═════ DATA IN THIS EXERCISE ═════

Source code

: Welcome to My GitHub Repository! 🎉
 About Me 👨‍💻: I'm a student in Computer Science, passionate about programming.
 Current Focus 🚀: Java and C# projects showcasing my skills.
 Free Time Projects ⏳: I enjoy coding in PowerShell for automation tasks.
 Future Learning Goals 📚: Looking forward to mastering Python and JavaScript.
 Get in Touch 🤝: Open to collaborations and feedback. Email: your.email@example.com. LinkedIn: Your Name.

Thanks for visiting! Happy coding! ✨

═════

## ABOUT THIS TASK
Transcribe the material so that every line matches the original exactly.

## THE ANSWER
Source code

: Welcome to My GitHub Repository! 🎉
 About Me 👨‍💻: I'm a student in Computer Science, passionate about programming.
 Current Focus 🚀: Java and C# projects showcasing my skills.
 Free Time Projects ⏳: I enjoy coding in PowerShell for automation tasks.
 Future Learning Goals 📚: Looking forward to mastering Python and JavaScript.
 Get in Touch 🤝: Open to collaborations and feedback. Email: your.email@example.com. LinkedIn: Your Name.

Thanks for visiting! Happy coding! ✨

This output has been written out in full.